Feel what a barre workout is like for yourself:

What is Pilates?

Pilates was developed by German bodybuilder Joseph Pilates while working as an orderly during World War I. It’s said that he utilized the resistance created by his patients’ hospital beds to strengthen their muscles along their road to recovery. Though he himself was not a dancer, the workout has appealed to the dance community as a way to strengthen and lengthen their muscles, improve strength, and recover from injuries. Pilates can be done in group classes as well as through private instruction.

Like barre, Pilates is low-impact, and centered on strength/flexibility exercises. Unlike barre, it is typically done on a mat, a chair, and a variety of apparatuses including the popular Pilates reformer. It emphasizes the use of breath during the practice, and focuses on the connection between the mind and body as you move with incredibly close attention to form.

Classical Pilates adheres to the original structure set by its creator, while more contemporary forms have evolved to include faster flows, transitions, and accessories like bands and ankle weights.

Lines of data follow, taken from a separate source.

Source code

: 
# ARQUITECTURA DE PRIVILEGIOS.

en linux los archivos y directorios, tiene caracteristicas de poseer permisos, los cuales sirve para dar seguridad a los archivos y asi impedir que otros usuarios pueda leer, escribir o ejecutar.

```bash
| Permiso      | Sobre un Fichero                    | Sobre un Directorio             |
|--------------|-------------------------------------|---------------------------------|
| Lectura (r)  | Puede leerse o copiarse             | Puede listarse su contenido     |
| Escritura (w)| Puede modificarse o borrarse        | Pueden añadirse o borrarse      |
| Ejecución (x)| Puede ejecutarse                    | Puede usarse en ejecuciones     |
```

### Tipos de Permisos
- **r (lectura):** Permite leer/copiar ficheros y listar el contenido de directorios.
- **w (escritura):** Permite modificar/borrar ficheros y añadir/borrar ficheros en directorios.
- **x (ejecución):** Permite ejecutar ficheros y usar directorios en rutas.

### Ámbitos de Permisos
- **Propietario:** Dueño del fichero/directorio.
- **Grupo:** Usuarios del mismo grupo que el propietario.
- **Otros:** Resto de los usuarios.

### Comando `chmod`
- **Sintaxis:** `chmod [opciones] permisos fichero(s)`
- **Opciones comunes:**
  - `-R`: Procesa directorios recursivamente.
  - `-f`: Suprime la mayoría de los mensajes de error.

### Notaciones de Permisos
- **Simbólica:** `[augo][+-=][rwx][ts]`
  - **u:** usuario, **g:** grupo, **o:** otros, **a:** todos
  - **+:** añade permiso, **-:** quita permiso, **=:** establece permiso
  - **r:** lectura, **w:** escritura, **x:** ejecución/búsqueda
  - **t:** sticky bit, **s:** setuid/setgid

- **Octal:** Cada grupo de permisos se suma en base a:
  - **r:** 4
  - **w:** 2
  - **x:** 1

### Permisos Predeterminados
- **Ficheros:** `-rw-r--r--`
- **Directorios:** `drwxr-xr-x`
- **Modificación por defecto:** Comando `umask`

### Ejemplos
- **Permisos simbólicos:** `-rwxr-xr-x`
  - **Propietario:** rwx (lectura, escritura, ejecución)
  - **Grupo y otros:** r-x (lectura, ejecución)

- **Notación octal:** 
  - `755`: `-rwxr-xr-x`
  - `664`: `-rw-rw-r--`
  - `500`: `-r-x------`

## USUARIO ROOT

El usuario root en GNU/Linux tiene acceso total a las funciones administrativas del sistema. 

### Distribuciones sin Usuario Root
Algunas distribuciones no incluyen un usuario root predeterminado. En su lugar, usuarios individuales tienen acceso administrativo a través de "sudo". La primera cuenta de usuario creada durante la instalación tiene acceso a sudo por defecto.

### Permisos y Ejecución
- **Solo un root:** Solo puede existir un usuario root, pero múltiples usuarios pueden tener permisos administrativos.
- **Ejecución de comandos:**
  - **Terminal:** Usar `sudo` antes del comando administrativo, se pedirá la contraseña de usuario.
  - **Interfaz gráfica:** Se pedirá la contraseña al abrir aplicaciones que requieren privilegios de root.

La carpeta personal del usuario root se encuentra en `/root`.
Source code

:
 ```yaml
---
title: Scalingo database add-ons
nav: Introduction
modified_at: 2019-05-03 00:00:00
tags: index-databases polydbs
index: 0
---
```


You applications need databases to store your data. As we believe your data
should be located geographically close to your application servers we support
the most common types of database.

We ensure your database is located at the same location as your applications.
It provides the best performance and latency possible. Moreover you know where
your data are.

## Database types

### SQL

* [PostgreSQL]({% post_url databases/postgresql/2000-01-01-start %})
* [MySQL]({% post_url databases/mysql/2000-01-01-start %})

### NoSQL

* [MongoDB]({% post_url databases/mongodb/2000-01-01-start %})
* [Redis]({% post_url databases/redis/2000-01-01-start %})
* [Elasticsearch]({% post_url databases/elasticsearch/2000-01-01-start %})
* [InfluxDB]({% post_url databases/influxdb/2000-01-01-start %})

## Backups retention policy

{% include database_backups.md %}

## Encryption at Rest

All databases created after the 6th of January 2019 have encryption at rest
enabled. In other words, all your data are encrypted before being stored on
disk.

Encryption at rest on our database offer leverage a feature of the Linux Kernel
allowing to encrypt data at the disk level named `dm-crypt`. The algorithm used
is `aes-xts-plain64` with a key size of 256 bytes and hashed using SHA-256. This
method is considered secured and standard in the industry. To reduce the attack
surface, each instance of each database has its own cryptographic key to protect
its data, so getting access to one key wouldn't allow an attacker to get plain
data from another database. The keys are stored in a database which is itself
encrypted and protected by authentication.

“It’s a bit more athletic and challenging yet still controlled and precise,” Forma Pilates founder Liana Levi says of her contemporary Pilates studio. “We still embody the nine Pilates principles of breathing, concentration, control, centering, precision, balanced muscle development, rhythm and flow, body movement, and relaxation. We just make them a little spicier.”

How it works the body:

All Pilates exercises start from the core. “You are working it 100 percent of the time, and engaging deep inner muscles that you don’t typically work in other types of exercise,” Levi says. Yet Pilates is a full-body workout, utilizing large ranges of motion, and strengthening the glutes, the pelvic floor, transverse abdominals, and more. The exercises aren’t meant to be done to full-body fatigue (though contemporary Pilates may push the line further than classical Pilates.) “It provides better alignment, posture, and longer, stronger muscles,” Levi says.

Go ahead, give Pilates a try with this 10-minute routine:

So which one should you choose?

Unsurprisingly, when it comes to barre vs Pilates, both Meehan and Levi feel their form of exercise is ideal for everyone. “I have clients in their late 70s as well as clients in their 20s,” Meeham says. “Whether you’re rehabbing a specific injury, or just looking for a good workout, it’s applicable to the needs of most people.” Levi says Pilates benefits those who are hypermobile, tight, or injured, as well as those who are healthy and fit and just want to improve their core strength.

Both barre and Pilates are meant to develop strong muscles and good posture, while protecting the joints, and both can be done in group or private settings with an instructor nearby to correct you.

Ultimately, your choice of exercise is going to come down to preference. Do you prefer smaller pulsing movements that are done to fatigue? (Barre) Or, do you like a workout that involves a wider range of motion? (Pilates) Do you like to move to music? (Barre) Or do you prefer following your breath with more of a mind-body approach? (Pilates)

The best way to find out which you like best: Give both forms of exercise a try. It’s as simple as that!